Congress is somewhat more differentiated, but not a great deal. The average Senator, on leaving office, is unlikely to return to work as a truck driver, secretary, etc. More likely to a law firm, business, or other sector that draws from the higher levels of concentration of wealth and power. We don’t have the kind of political system in which mass popular organizations can elect their own representatives, like Brazil (or Haiti, to take an important case, which quickly led to a military coup). Funding of electoral campaigns has been extensively studied. The major work is by Thomas Ferguson (see, e.g., his Golden Rule), more generally, his “investment theory of politics” which holds, and is empirically well supported, that political choices are pretty well predicted by the way investors coalesce to invest in controlling the state. The information system consists overwhelmingly of corporations that share the same values and commitments: corporate media, PR system, etc. It’s been close to a truism for a long time that as long as there is an enormous concentration of private power, unaccountable to the public, politics will be hardly more than the shadow cast by business over society, as America’s leading social philosopher, John Dewey, put it long ago. In the absence of popular democratic structures — unions, functioning political parties, etc.) — how could it be otherwise.

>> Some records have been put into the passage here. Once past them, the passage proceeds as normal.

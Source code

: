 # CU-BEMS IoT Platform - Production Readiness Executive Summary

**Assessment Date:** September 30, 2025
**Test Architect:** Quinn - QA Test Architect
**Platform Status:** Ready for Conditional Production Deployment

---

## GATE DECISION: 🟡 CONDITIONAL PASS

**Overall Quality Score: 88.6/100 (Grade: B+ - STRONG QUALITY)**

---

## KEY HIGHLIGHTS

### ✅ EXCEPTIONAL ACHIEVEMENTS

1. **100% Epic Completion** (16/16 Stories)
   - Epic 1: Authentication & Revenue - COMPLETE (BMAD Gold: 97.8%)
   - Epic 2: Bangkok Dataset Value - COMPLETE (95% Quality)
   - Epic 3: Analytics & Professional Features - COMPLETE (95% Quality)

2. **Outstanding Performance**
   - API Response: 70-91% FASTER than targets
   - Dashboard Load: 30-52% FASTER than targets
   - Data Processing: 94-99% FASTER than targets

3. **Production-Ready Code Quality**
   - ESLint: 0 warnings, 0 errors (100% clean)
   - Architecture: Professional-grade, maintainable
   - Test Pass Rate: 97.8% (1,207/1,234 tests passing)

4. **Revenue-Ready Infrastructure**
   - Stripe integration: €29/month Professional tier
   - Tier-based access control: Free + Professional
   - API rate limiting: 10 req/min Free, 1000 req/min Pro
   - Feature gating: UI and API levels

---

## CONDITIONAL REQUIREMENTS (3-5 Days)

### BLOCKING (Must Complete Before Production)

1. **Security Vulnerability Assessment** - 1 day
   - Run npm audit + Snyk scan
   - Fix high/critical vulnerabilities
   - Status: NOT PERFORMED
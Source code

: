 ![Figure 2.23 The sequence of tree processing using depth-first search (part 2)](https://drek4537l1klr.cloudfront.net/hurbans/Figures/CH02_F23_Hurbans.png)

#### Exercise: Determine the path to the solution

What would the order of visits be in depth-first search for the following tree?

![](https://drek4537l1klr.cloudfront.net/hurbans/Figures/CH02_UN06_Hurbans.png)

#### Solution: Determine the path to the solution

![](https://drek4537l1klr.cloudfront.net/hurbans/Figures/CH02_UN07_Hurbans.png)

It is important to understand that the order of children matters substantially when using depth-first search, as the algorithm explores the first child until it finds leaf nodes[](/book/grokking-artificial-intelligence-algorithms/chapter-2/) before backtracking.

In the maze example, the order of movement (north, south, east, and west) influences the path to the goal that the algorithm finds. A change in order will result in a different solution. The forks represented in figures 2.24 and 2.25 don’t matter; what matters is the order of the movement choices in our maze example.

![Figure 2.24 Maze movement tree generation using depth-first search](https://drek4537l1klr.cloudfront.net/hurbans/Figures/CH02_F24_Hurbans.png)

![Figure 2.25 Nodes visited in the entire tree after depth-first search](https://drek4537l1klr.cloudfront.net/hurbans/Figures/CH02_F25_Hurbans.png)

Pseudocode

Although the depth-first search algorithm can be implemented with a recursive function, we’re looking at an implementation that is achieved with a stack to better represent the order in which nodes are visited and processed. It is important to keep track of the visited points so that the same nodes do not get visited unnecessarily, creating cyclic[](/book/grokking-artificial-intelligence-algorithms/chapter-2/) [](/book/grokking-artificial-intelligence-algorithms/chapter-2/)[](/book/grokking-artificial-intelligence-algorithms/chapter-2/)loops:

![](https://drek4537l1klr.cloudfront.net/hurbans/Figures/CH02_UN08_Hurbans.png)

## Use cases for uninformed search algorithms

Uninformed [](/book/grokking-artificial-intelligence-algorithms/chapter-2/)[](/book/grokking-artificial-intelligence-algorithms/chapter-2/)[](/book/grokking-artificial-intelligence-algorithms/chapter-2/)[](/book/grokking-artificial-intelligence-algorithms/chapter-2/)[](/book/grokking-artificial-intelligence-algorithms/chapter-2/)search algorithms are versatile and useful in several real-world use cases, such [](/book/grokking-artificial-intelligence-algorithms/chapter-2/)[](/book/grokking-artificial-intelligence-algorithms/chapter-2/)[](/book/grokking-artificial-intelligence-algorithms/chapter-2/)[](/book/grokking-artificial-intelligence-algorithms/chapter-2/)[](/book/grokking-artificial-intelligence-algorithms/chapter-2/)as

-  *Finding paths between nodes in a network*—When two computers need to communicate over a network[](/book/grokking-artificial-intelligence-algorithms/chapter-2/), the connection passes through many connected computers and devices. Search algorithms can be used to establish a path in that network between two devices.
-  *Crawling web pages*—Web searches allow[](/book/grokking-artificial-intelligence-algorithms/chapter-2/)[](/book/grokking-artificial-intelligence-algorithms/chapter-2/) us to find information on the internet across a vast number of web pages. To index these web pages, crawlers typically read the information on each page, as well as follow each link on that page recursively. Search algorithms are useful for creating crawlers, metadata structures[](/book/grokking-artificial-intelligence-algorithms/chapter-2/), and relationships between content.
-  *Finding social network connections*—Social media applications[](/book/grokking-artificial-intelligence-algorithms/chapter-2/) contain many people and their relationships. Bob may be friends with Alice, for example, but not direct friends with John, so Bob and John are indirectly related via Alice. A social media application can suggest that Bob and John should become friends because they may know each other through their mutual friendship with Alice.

There are no “conspiracies,” and it has nothing to do with “brutal men.” True, individuals influence decisions, but within a very narrow framework of choices… And that framework very largely derives from the concentration of domestic power, not surprisingly. That does leave a range. Thus the people around Bush happen to be committed to an unusual extent to serving very narrow concentrations of wealth and power and transferring costs to the great majority of the population and to future generations. Looking at who they are, and where they come from, it’s not hard to understand their role at the extreme of a pretty narrow spectrum.